Claire Pierson, responsable des campagnes chez Oxfam-Solidarité:

«On en débattra l’an prochain»

«Nous sommes présents depuis 2001 dans la plupart des grands festivals d’été pour toucher un nouveau public. Si nous allons à Rock Werchter, c’est parce que c’est un très grand festival où il y a très peu d’ONG. Nous recevons 4 places par jour, pour les bénévoles qui tiennent les stands.

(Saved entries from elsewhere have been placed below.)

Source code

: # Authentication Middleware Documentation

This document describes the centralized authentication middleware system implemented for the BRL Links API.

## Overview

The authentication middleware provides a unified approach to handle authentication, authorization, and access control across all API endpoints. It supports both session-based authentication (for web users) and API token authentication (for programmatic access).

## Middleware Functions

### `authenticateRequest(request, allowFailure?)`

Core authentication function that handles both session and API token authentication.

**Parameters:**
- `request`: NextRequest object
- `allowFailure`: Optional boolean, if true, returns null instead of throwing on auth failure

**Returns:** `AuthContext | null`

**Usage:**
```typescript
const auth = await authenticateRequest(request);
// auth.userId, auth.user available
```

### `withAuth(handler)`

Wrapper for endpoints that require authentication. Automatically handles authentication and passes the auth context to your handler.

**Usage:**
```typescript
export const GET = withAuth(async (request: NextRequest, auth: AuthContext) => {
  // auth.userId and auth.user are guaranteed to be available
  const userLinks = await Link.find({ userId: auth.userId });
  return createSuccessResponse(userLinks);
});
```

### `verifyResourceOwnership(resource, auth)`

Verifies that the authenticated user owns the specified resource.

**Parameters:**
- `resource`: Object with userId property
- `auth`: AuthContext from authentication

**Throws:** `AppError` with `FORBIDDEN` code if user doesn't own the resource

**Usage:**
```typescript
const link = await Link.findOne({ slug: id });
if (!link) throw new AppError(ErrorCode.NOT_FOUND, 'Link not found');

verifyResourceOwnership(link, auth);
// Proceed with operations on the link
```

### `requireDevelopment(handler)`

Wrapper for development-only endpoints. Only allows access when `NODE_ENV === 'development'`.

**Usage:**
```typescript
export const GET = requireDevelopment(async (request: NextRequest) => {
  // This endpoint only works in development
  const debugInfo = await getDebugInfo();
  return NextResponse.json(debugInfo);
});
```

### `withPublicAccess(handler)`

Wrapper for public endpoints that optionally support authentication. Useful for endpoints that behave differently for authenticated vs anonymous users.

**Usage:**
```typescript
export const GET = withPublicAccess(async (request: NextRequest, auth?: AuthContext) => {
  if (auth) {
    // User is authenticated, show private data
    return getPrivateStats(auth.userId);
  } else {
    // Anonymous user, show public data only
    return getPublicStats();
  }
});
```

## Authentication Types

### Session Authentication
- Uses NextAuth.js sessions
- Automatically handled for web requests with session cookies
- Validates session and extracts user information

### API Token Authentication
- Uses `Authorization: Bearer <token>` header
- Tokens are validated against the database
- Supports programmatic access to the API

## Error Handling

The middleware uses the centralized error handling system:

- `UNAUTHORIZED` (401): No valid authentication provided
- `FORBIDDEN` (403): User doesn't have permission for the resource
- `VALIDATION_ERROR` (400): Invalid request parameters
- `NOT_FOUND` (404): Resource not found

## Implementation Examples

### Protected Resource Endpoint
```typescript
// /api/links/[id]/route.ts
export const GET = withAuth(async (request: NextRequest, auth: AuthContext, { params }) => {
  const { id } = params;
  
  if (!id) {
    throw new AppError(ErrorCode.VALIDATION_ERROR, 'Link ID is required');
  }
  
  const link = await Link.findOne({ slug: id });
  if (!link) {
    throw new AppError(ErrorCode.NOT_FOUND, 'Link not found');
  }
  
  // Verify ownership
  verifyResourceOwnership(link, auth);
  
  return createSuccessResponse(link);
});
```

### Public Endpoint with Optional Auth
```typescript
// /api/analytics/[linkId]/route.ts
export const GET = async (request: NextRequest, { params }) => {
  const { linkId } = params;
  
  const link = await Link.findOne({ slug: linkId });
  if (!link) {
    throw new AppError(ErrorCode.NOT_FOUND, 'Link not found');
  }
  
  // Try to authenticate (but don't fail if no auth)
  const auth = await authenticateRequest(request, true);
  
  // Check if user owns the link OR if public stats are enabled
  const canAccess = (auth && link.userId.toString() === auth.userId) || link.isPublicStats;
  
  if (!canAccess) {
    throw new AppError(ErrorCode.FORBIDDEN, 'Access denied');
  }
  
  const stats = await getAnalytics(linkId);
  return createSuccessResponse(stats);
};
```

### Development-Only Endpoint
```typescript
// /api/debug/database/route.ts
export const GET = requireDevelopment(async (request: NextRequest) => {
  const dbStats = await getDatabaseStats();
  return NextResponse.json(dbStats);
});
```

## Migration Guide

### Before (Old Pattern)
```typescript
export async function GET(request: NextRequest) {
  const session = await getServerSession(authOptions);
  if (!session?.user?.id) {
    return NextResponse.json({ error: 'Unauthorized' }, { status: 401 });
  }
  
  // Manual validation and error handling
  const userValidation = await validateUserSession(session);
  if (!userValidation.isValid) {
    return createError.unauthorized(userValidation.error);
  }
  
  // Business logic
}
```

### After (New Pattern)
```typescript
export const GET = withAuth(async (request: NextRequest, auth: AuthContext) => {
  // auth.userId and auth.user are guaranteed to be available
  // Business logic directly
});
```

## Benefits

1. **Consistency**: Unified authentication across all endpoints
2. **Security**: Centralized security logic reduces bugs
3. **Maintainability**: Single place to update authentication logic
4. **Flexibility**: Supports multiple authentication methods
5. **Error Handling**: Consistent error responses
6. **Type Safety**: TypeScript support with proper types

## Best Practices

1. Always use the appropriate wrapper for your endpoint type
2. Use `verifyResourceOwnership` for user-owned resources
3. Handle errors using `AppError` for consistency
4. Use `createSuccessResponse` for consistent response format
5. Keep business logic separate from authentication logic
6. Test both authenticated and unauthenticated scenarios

Cela dit, nous nous investissons beaucoup plus dans le festival Esperanzah, dont nous sommes partenaires (ce n’est pas le cas d’Amnesty et du WWF, NDLR) et que nous préparons activement. Parfois, il est peut-être bon aussi de participer à de grands événements comme Rock Werchter, pour mettre des grains de sable dans les rouages. Nous faisons donc les deux : soutenir de vraies alternatives, comme Esperanzah!, et rencontrer le grand public de Rock Werchter. En étant sur place, on peut faire changer les choses. Aujourd’hui, Bacardi ne sponsorise plus Couleur Café... A Werchter, l’an dernier, des jeunes nous ont interpellés parce que nous buvions des cartons de jus d’orange Minute Maid: "Pourquoi ne buvez-vous pas du jus d’oranges Oxfam?" Cette année, il y en avait dans le stand d’Oxfam-Magasins du monde Flandre, qui a vendu également des produits "épicerie" du commerce équitable. Il y a donc eu des alternatives sur place.

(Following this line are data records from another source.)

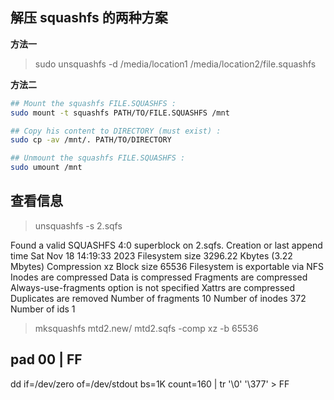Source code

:## 解压 squashfs 的两种方案

**方法一**

> sudo unsquashfs -d /media/location1 /media/location2/file.squashfs

**方法二**

```bash
## Mount the squashfs FILE.SQUASHFS :
sudo mount -t squashfs PATH/TO/FILE.SQUASHFS /mnt

## Copy his content to DIRECTORY (must exist) :
sudo cp -av /mnt/. PATH/TO/DIRECTORY

## Unmount the squashfs FILE.SQUASHFS :
sudo umount /mnt
```

## 查看信息

> unsquashfs -s 2.sqfs

Found a valid SQUASHFS 4:0 superblock on 2.sqfs.
Creation or last append time Sat Nov 18 14:19:33 2023
Filesystem size 3296.22 Kbytes (3.22 Mbytes)
Compression xz
Block size 65536
Filesystem is exportable via NFS
Inodes are compressed
Data is compressed
Fragments are compressed
Always-use-fragments option is not specified
Xattrs are compressed
Duplicates are removed
Number of fragments 10
Number of inodes 372
Number of ids 1

> mksquashfs mtd2.new/ mtd2.sqfs -comp xz -b 65536

## pad 00 | FF

dd if=/dev/zero of=/dev/stdout bs=1K count=160 | tr '\0' '\377' > FF

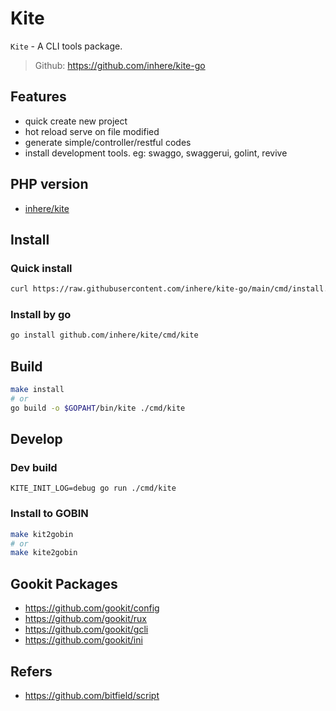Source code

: # Kite

`Kite` - A CLI tools package.

> Github: https://github.com/inhere/kite-go

## Features

- quick create new project
- hot reload serve on file modified
- generate simple/controller/restful codes
- install development tools. eg: swaggo, swaggerui, golint, revive

## PHP version

- [inhere/kite](https://github.com/inhere/kite)

## Install

### Quick install

```bash
curl https://raw.githubusercontent.com/inhere/kite-go/main/cmd/install.sh | bash
```

### Install by go

```bash
go install github.com/inhere/kite/cmd/kite
```

## Build

```bash
make install
# or
go build -o $GOPAHT/bin/kite ./cmd/kite
```

## Develop

### Dev build

```shell
KITE_INIT_LOG=debug go run ./cmd/kite
```

### Install to GOBIN

```bash
make kit2gobin
# or
make kite2gobin
```

## Gookit Packages

- https://github.com/gookit/config
- https://github.com/gookit/rux
- https://github.com/gookit/gcli
- https://github.com/gookit/ini

## Refers

- https://github.com/bitfield/script
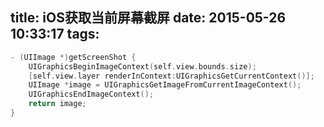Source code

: title: iOS获取当前屏幕截屏
date: 2015-05-26 10:33:17
tags:
---
```c++
- (UIImage *)getScreenShot { 
	UIGraphicsBeginImageContext(self.view.bounds.size); 
	[self.view.layer renderInContext:UIGraphicsGetCurrentContext()]; 
	UIImage *image = UIGraphicsGetImageFromCurrentImageContext(); 
	UIGraphicsEndImageContext(); 
	return image; 
} 
```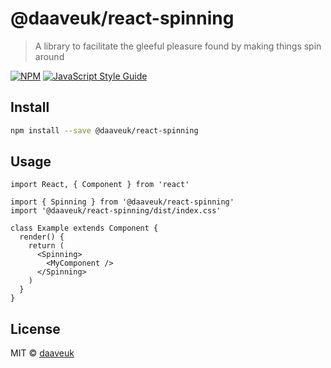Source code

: # @daaveuk/react-spinning

> A library to facilitate the gleeful pleasure found by making things spin around

[![NPM](https://img.shields.io/npm/v/@daaveuk/react-spinning.svg)](https://www.npmjs.com/package/@daaveuk/react-spinning) [![JavaScript Style Guide](https://img.shields.io/badge/code_style-standard-brightgreen.svg)](https://standardjs.com)

## Install

```bash
npm install --save @daaveuk/react-spinning
```

## Usage

```tsx
import React, { Component } from 'react'

import { Spinning } from '@daaveuk/react-spinning'
import '@daaveuk/react-spinning/dist/index.css'

class Example extends Component {
  render() {
    return (
      <Spinning>
        <MyComponent />
      </Spinning>
    )
  }
}
```

## License

MIT © [daaveuk](https://github.com/daaveuk)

Pourquoi a-t-on réagi à la présence de Bacardi à Couleur Café et pas à celle de Coca-Cola à Werchter? Peut-être parce que sur le dossier Bacardi, on est très forts. Nous avons un spécialiste de Cuba qui connaît très bien le dossier. Cela dit, le problème de l’eau en Inde, c’est quelque chose que nous suivons aussi de près… Les femmes du Kérala, on les soutient.

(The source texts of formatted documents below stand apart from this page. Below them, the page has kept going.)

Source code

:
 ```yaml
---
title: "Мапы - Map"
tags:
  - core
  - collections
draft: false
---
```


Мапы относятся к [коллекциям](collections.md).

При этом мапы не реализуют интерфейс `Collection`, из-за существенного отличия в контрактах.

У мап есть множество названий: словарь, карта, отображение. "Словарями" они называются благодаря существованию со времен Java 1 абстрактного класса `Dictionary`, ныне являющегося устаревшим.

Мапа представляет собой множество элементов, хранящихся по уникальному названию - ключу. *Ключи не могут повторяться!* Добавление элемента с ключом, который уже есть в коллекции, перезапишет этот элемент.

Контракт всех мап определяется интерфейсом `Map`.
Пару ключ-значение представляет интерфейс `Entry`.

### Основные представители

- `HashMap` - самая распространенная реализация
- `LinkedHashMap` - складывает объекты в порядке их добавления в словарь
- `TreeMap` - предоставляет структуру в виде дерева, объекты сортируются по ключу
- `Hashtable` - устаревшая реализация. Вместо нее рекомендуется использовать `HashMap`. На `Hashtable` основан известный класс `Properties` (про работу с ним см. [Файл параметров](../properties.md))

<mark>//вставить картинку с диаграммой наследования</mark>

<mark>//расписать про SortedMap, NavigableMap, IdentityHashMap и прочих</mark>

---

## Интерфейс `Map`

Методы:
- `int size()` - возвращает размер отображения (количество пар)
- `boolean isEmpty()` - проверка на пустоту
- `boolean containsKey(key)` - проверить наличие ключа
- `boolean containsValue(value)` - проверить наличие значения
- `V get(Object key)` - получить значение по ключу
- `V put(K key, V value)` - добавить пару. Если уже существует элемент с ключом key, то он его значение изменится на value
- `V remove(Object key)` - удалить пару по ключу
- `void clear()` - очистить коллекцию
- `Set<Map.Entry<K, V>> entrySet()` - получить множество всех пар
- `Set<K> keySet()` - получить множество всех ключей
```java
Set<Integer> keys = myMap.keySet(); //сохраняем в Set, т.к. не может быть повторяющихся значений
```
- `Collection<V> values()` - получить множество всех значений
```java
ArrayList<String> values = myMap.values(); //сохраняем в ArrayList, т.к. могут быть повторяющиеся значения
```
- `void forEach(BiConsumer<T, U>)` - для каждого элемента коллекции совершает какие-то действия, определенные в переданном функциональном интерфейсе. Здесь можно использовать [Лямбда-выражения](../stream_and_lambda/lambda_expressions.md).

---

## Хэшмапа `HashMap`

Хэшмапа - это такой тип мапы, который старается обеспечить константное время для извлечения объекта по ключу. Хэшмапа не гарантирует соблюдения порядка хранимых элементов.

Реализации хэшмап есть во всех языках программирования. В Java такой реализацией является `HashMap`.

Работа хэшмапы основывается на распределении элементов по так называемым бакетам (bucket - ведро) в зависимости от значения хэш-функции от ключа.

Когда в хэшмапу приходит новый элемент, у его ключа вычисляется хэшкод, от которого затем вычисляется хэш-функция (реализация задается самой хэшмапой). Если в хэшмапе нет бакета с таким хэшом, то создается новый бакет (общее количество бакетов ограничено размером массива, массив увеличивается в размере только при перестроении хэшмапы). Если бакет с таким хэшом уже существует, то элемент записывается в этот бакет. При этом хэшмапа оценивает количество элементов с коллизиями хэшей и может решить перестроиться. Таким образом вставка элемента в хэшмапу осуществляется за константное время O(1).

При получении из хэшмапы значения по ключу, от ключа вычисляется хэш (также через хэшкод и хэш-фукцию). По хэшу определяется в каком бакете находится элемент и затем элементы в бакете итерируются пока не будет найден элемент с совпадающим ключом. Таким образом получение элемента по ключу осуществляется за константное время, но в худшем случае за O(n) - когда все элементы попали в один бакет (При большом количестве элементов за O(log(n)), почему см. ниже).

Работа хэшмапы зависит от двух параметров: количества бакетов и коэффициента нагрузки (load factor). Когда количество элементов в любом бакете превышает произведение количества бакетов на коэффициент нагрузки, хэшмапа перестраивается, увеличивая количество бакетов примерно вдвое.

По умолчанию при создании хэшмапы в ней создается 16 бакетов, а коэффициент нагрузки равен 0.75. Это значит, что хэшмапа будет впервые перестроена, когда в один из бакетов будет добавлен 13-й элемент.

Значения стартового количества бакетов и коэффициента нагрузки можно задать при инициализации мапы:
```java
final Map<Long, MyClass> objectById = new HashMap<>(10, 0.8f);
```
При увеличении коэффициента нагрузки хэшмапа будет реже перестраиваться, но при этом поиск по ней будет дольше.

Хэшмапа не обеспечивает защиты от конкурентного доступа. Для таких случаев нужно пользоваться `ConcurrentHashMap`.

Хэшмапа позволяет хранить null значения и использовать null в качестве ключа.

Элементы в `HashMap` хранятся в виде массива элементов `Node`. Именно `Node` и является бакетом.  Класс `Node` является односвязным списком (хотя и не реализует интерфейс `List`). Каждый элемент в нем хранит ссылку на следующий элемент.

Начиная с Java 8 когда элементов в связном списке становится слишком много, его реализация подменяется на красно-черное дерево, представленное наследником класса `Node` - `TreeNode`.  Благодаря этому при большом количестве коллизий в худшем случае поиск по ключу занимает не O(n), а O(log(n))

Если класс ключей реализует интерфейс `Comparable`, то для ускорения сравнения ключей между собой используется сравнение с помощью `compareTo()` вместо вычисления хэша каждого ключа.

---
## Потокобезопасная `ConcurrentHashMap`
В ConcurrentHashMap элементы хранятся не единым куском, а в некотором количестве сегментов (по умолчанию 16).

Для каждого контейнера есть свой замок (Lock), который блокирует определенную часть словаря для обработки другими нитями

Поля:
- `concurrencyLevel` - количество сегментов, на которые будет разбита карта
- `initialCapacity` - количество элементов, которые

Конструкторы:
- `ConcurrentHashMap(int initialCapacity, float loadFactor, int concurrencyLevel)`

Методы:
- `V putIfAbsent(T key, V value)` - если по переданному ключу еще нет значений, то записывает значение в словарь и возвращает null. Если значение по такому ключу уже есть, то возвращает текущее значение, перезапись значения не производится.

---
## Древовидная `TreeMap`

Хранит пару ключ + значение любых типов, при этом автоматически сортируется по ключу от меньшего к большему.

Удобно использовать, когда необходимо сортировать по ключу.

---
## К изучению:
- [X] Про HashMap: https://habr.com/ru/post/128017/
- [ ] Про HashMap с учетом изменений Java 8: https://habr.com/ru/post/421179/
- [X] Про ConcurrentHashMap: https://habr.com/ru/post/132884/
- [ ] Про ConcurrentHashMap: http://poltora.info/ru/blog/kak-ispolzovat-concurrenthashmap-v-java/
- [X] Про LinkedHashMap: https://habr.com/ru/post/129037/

Mais il est vrai qu’il faudrait se poser la question de savoir si l’on va ou pas à Werchter. Mettre dans la balance le nombre de gens qu’on peut toucher et ce que cela peut coûter symboliquement parce que c’est organisé par Clear Channel et sponsorisé par Coca-Cola. Je proposerai que l’on en débatte l’an prochain.»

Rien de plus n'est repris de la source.